Aim of the task
Report, from the records below, every line where the word "logoColor" appears.

Data records

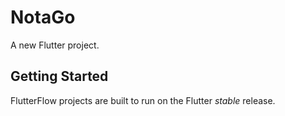 # NotaGo

A new Flutter project.

## Getting Started

FlutterFlow projects are built to run on the Flutter _stable_ release.
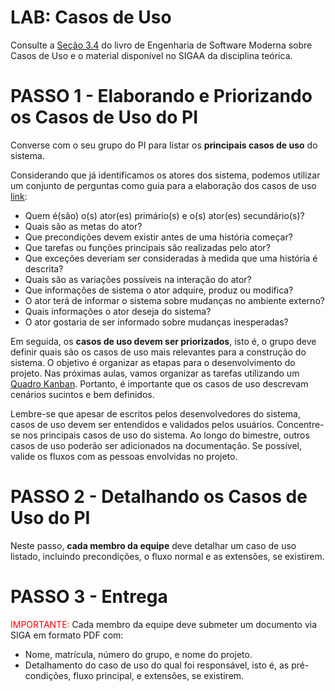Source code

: # LAB: Casos de Uso

Consulte a [Seção 3.4](https://engsoftmoderna.info/cap3.html#casos-de-uso) do livro de Engenharia de Software Moderna sobre Casos de Uso e o material disponível no SIGAA da disciplina teórica.

# PASSO 1 - Elaborando e Priorizando os Casos de Uso do PI

Converse com o seu grupo do PI para listar os **principais casos de uso** do sistema. 

Considerando que já identificamos os atores dos sistema, podemos utilizar um conjunto de perguntas como guia para a elaboração dos casos de uso [link](https://www.amazon.com.br/Engenharia-Software-Uma-Abordagem-Profissional/dp/8580555337): 

* Quem é(são) o(s) ator(es) primário(s) e o(s) ator(es) secundário(s)?
* Quais são as metas do ator?
* Que precondições devem existir antes de uma história começar?
* Que tarefas ou funções principais são realizadas pelo ator?
* Que exceções deveriam ser consideradas à medida que uma história é descrita?
* Quais são as variações possíveis na interação do ator?
* Que informações de sistema o ator adquire, produz ou modifica?
* O ator terá de informar o sistema sobre mudanças no ambiente externo?
* Quais informações o ator deseja do sistema?
* O ator gostaria de ser informado sobre mudanças inesperadas?

Em seguida, os **casos de uso devem ser priorizados**, isto é, o grupo deve definir quais são os casos de uso mais relevantes para a construção do sistema. O objetivo é organizar as etapas para o desenvolvimento do projeto. Nas próximas aulas, vamos organizar as tarefas utilizando um [Quadro Kanban](https://engsoftmoderna.info/cap2.html#kanban). Portanto, é importante que os casos de uso descrevam cenários sucintos e bem definidos.

Lembre-se que apesar de escritos pelos desenvolvedores do sistema, casos de uso devem ser entendidos e validados pelos usuários. Concentre-se nos principais casos de uso do sistema. Ao longo do bimestre, outros casos de uso poderão ser adicionados na documentação. Se possível, valide os fluxos com as pessoas envolvidas no projeto.

# PASSO 2 - Detalhando os Casos de Uso do PI

Neste passo, **cada membro da equipe** deve detalhar um caso de uso listado, incluindo precondições, o fluxo normal e as extensões, se existirem.


# PASSO 3 - Entrega

<span style="color:red">IMPORTANTE:</span> Cada membro da equipe deve submeter um documento via SIGA em formato PDF com:

- Nome, matrícula, número do grupo, e nome do projeto.
- Detalhamento do caso de uso do qual foi responsável, isto é, as pré-condições, fluxo principal, e extensões, se existirem.

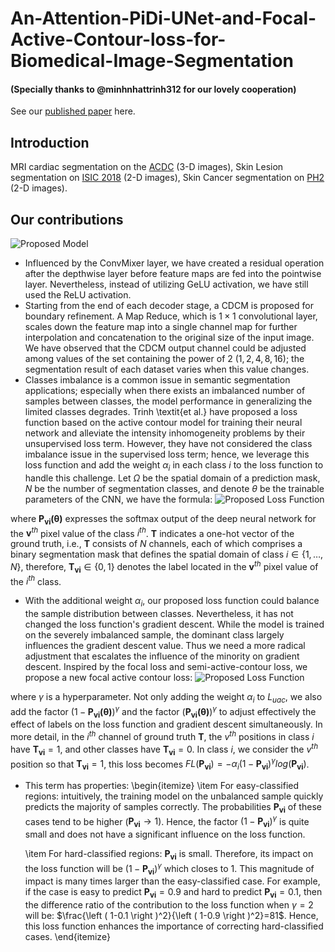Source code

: # An-Attention-PiDi-UNet-and-Focal-Active-Contour-loss-for-Biomedical-Image-Segmentation
#### (Specially thanks to @minhnhattrinh312 for our lovely cooperation)
See our [published paper](https://ieeexplore.ieee.org/document/10013852) here.
## Introduction
MRI cardiac segmentation on the [ACDC](https://www.creatis.insa-lyon.fr/Challenge/acdc/databases.html) (3-D images), Skin Lesion segmentation on [ISIC 2018](https://challenge.isic-archive.com/landing/2018/45/) (2-D images), Skin Cancer segmentation on [PH2](https://www.fc.up.pt/addi/ph2%20database.html) (2-D images).
## Our contributions
![Proposed Model](https://github.com/tswizzle141/An-Attention-PiDi-UNet-and-Focal-Active-Contour-loss-for-Biomedical-Image-Segmentation/blob/main/1.jpg)
* Influenced by the ConvMixer layer, we have created a residual operation after the depthwise layer before feature maps are fed into the pointwise layer. Nevertheless, instead of utilizing GeLU activation, we have still used the ReLU activation.
* Starting from the end of each decoder stage, a CDCM is proposed for boundary refinement. A Map Reduce, which is $1 \times 1$ convolutional layer, scales down the feature map into a single channel map for further interpolation and concatenation to the original size of the input image. We have observed that the CDCM output channel could be adjusted among values of the set containing the power of 2 $({1,2,4,8,16})$; the segmentation result of each dataset varies when this value changes.
* Classes imbalance is a common issue in semantic segmentation applications; especially when there exists an imbalanced number of samples between classes, the model performance in generalizing the limited classes degrades. Trinh \textit{et al.} have proposed a loss function based on the active contour model for training their neural network and alleviate the intensity inhomogeneity problems by their unsupervised loss term. However, they have not considered the class imbalance issue in the supervised loss term; hence, we leverage this loss function and add the weight $\alpha_i$ in each class $i$ to the loss function to handle this challenge. Let $\Omega$ be the spatial domain of a prediction mask, $N$ be the number of segmentation classes, and denote $\theta$ be the trainable parameters of the CNN, we have the formula:
![Proposed Loss Function](https://github.com/tswizzle141/An-Attention-PiDi-UNet-and-Focal-Active-Contour-loss-for-Biomedical-Image-Segmentation/blob/main/2.jpg)

where $\mathbf{P_{vi}(\theta)}$ expresses the softmax output of the deep neural network for the $\mathbf{v}^{th}$ pixel value of the class $i^{th}$. $\mathbf{T}$ indicates a one-hot vector of the ground truth, i.e., $\textbf{T}$ consists of $N$ channels, each of which comprises a binary segmentation mask that defines the spatial domain of class $i\in\{1,\ldots,\,N\}$, therefore, $\mathbf{T_{vi}} \in \{0, 1\}$ denotes the label located in the $\mathbf{v}^{th}$ pixel value of the $i^{th}$ class.
* With the additional weight $\alpha_i$, our proposed loss function could balance the sample distribution between classes. Nevertheless, it has not changed the loss function's gradient descent. While the model is trained on the severely imbalanced sample, the dominant class largely influences the gradient descent value. Thus we need a more radical adjustment that escalates the influence of the minority on gradient descent. Inspired by the focal loss and semi-active-contour loss, we propose a new focal active contour loss:
![Proposed Loss Function](https://github.com/tswizzle141/An-Attention-PiDi-UNet-and-Focal-Active-Contour-loss-for-Biomedical-Image-Segmentation/blob/main/2.jpg)

where $\gamma$ is a hyperparameter. Not only adding the weight $\alpha_i$ to $L_{uac}$, we also add the factor $\left ( 1-\mathbf{P_{vi}(\theta)} \right )^\gamma$ and the factor $\left ( \mathbf{P_{vi}(\theta)} \right )^\gamma$ to adjust effectively the effect of labels on the loss function and gradient descent simultaneously. In more detail, in the $i^{th}$ channel of ground truth $\mathbf{T}$, the $v^{th}$ positions in class $i$ have $\mathbf{T_{vi}}=1$, and other classes have $\mathbf{T_{vi}}=0$. In class $i$, we consider the $v^{th}$ position so that $\mathbf{T_{vi}}=1$, this loss becomes $FL(\mathbf{P_{vi}})=-\alpha_i \left ( 1-\mathbf{P_{vi}} \right )^\gamma  log \left (\mathbf{P_{vi}} \right )$.
* This term has properties:
\begin{itemize}
    \item For easy-classified regions: intuitively, the training model on the unbalanced sample quickly predicts the majority of samples correctly. The probabilities $\mathbf{P_{vi}}$ of these cases tend to be higher ($\mathbf{P_{vi}}\rightarrow 1$). Hence, the factor $\left ( 1-\mathbf{P_{vi}} \right )^\gamma$  is quite small and does not have a significant influence on the loss function.
    
    \item For hard-classified regions:  $\mathbf{P_{vi}}$ is small. Therefore, its impact on the loss function will be $\left ( 1-\mathbf{P_{vi}} \right )^\gamma$ which closes to 1. This magnitude of impact is many times larger than the easy-classified case. For example, if the case is easy to predict $\mathbf{P_{vi}} = 0.9$ and hard to predict $\mathbf{P_{vi}} = 0.1$, then the difference ratio of the contribution to the loss function when $\gamma =2$ will be: $\frac{\left ( 1-0.1 \right )^2}{\left ( 1-0.9 \right )^2}=81$. Hence, this loss function enhances the importance of correcting hard-classified cases.
\end{itemize}
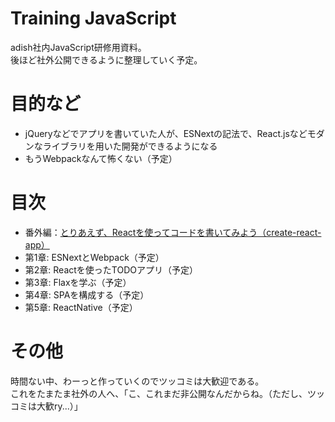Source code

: # Training JavaScript

adish社内JavaScript研修用資料。  
後ほど社外公開できるように整理していく予定。

# 目的など

- jQueryなどでアプリを書いていた人が、ESNextの記法で、React.jsなどモダンなライブラリを用いた開発ができるようになる
- もうWebpackなんて怖くない（予定）

# 目次

- 番外編：[とりあえず、Reactを使ってコードを書いてみよう（create-react-app）](/docs/1.create-react-app/README.md)
- 第1章: ESNextとWebpack（予定）
- 第2章: Reactを使ったTODOアプリ（予定）
- 第3章: Flaxを学ぶ（予定）
- 第4章: SPAを構成する（予定）
- 第5章: ReactNative（予定）

# その他

時間ない中、わーっと作っていくのでツッコミは大歓迎である。  
これをたまたま社外の人へ、「こ、これまだ非公開なんだからね。（ただし、ツッコミは大歓ry...）」
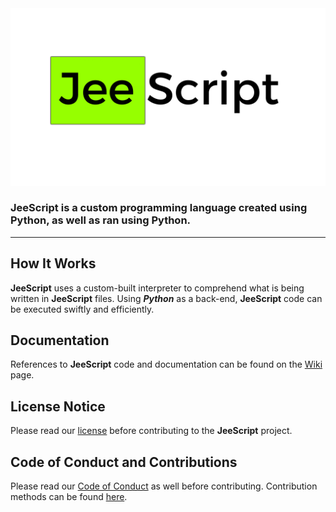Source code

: <img src="./assets/JeeScript-Logo.png">  

### JeeScript is a custom programming language created using Python, as well as ran using Python.  
---------
## How It Works  
**JeeScript** uses a custom-built interpreter to comprehend what is being written in **JeeScript** files. Using ***Python*** as a back-end, **JeeScript** code can be executed swiftly and efficiently.  
## Documentation
References to **JeeScript** code and documentation can be found on the [Wiki](https://github.com/Gisgar3/JeeScript/wiki) page.
## License Notice
Please read our [license](https://github.com/Gisgar3/JeeScript/blob/master/LICENSE) before contributing to the **JeeScript** project.
## Code of Conduct and Contributions
Please read our [Code of Conduct](https://github.com/Gisgar3/JeeScript/blob/master/CODE_OF_CONDUCT.md) as well before contributing. Contribution methods can be found [here](https://github.com/Gisgar3/JeeScript/blob/master/CONTRIBUTING.md).
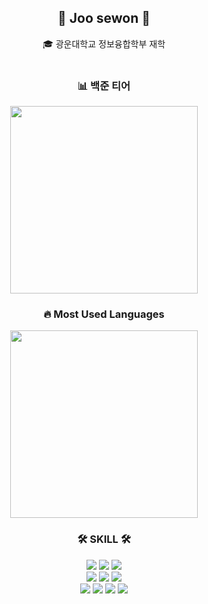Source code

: <div align="center">

## 👋 Joo sewon 👋  
🎓 광운대학교 정보융합학부 재학  
<br/>


### 📊 백준 티어

<img src="http://mazassumnida.wtf/api/v2/generate_badge?boj=sewonii" width="300px"/>



### 🔥 Most Used Languages

<img src="https://github-readme-stats.vercel.app/api/top-langs/?username=wntpdnjs&layout=compact&hide=javascript,css,scss&theme=dracula&langs_count=8" width="300px"/>



### 🛠 SKILL 🛠

<img src="https://img.shields.io/badge/-JAVA-007396?style=flat-square&logo=java&logoColor=white"/> 
<img src="https://img.shields.io/badge/-Spring Boot-6DB33F?style=flat-square&logo=SpringBoot&logoColor=white"/> 
<img src="https://img.shields.io/badge/-Gradle-02303A?style=flat-square&logo=Gradle&logoColor=white"/><br/>
<img src="https://img.shields.io/badge/Python-3776AB?style=flat-square&logo=Python&logoColor=white"/> 
<img src="https://img.shields.io/badge/MySQL-4479A1?style=flat-square&logo=MySQL&logoColor=white"/> 
<img src="https://img.shields.io/badge/Amazon AWS-232F3E?style=flat-square&logo=AmazonAWS&logoColor=white"/><br/>
<img src="https://img.shields.io/badge/Docker-2496ED?style=flat-square&logo=Docker&logoColor=white"/> 
<img src="https://img.shields.io/badge/Node.js-339933?style=flat-square&logo=Node.js&logoColor=white"/> 
<img src="https://img.shields.io/badge/Git-F05032?style=flat-square&logo=git&logoColor=white"/> 
<img src="https://img.shields.io/badge/Linux-FCC624?style=flat-square&logo=linux&logoColor=black"/>  



</div>


<!--
**wntpdnjs/wntpdnjs** is a ✨ _special_ ✨ repository because its `README.md` (this file) appears on your GitHub profile.

Here are some ideas to get you started:

- 🔭 I’m currently working on ...
- 🌱 I’m currently learning ...
- 👯 I’m looking to collaborate on ...
- 🤔 I’m looking for help with ...
- 💬 Ask me about ...
- 📫 How to reach me: ...
- 😄 Pronouns: ...
- ⚡ Fun fact: ...
-->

Task response
<img src="https://img.shields.io/badge/-JAVA-007396?style=flat-square&logo=java&logoColor=white"/> 
<img src="https://img.shields.io/badge/-Spring Boot-6DB33F?style=flat-square&logo=SpringBoot&logoColor=white"/> 
<img src="https://img.shields.io/badge/-Gradle-02303A?style=flat-square&logo=Gradle&logoColor=white"/><br/>
<img src="https://img.shields.io/badge/Python-3776AB?style=flat-square&logo=Python&logoColor=white"/> 
<img src="https://img.shields.io/badge/MySQL-4479A1?style=flat-square&logo=MySQL&logoColor=white"/> 
<img src="https://img.shields.io/badge/Amazon AWS-232F3E?style=flat-square&logo=AmazonAWS&logoColor=white"/><br/>
<img src="https://img.shields.io/badge/Docker-2496ED?style=flat-square&logo=Docker&logoColor=white"/> 
<img src="https://img.shields.io/badge/Node.js-339933?style=flat-square&logo=Node.js&logoColor=white"/> 
<img src="https://img.shields.io/badge/Git-F05032?style=flat-square&logo=git&logoColor=white"/> 
<img src="https://img.shields.io/badge/Linux-FCC624?style=flat-square&logo=linux&logoColor=black"/>  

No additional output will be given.